(Beginning of Records provided)

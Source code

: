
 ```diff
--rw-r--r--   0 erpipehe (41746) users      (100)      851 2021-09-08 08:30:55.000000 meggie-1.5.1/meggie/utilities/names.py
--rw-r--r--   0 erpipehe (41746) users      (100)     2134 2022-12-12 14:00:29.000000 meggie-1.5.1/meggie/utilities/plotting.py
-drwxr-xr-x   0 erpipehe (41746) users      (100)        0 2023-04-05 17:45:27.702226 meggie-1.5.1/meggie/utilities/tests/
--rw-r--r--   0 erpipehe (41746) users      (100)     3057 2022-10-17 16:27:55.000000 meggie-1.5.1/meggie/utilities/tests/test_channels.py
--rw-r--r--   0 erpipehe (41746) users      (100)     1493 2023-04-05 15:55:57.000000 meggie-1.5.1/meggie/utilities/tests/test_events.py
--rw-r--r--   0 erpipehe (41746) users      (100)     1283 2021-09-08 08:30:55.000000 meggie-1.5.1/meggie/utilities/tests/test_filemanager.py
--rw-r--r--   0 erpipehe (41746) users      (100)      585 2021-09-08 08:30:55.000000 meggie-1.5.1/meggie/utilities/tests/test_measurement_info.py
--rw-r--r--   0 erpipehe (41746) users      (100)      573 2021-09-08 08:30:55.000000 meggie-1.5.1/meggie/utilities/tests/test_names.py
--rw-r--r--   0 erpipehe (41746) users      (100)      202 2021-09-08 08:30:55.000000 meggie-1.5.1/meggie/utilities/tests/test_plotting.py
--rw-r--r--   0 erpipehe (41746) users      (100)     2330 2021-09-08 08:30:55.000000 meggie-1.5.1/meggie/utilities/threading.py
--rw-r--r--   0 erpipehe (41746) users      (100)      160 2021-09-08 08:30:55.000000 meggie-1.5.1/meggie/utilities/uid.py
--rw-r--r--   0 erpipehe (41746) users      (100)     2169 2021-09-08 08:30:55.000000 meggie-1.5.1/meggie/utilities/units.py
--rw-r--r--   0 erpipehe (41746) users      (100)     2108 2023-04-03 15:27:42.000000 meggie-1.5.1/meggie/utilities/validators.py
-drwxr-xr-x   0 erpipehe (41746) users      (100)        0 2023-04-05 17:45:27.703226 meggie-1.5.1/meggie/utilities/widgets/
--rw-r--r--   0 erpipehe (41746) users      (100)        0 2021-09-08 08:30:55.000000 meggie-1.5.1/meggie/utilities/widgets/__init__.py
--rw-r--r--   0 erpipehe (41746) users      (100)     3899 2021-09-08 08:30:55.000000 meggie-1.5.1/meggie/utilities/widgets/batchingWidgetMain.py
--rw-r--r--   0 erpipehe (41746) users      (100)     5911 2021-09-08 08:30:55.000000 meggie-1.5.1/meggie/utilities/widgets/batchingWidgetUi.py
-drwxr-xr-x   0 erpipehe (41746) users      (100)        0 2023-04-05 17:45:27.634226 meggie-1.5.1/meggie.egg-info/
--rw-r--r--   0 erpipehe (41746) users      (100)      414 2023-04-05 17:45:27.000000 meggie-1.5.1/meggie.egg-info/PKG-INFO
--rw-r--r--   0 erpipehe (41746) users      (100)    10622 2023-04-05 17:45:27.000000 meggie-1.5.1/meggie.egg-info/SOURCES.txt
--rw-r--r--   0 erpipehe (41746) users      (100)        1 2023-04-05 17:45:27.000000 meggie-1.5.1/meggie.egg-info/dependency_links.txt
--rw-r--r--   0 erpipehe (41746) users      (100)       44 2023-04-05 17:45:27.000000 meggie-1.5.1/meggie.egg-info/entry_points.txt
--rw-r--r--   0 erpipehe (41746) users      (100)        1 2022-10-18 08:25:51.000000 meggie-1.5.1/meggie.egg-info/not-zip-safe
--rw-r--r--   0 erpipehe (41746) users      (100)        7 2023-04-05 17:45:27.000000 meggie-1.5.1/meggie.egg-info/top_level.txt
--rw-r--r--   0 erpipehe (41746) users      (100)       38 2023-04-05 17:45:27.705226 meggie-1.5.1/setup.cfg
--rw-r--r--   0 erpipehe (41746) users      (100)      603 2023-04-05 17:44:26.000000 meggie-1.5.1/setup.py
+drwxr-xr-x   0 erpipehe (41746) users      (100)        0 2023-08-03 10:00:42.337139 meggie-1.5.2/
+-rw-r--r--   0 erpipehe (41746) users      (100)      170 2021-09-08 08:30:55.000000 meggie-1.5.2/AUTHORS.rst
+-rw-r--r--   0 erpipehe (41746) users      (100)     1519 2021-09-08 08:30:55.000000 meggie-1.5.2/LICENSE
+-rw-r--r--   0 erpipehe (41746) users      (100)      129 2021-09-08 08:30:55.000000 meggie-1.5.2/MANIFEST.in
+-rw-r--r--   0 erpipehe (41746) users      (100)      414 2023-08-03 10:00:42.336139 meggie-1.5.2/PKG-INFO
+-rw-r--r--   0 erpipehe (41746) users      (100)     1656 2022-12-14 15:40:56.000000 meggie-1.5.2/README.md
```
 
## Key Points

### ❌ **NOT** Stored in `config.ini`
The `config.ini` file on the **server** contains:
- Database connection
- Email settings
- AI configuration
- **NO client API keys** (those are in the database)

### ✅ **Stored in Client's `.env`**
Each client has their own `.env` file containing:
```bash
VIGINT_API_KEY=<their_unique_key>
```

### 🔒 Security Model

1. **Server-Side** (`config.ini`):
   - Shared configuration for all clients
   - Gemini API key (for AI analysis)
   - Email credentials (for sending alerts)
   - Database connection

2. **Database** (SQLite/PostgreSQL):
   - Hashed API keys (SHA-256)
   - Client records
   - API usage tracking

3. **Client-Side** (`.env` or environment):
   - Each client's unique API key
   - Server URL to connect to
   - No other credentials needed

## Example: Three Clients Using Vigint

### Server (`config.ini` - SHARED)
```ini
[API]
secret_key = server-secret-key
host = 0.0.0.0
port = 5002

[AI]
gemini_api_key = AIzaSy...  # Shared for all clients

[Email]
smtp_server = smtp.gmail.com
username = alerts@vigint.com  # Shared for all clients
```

(End of Records provided)

Exercise brief: Start with the line that contains "- Each client's unique API key", end with the last line of the entries, and please retype every line in that span exactly, with no others.

Your response:
   - Each client's unique API key
   - Server URL to connect to
   - No other credentials needed

## Example: Three Clients Using Vigint

### Server (`config.ini` - SHARED)
```ini
[API]
secret_key = server-secret-key
host = 0.0.0.0
port = 5002

[AI]
gemini_api_key = AIzaSy...  # Shared for all clients

[Email]
smtp_server = smtp.gmail.com
username = alerts@vigint.com  # Shared for all clients
```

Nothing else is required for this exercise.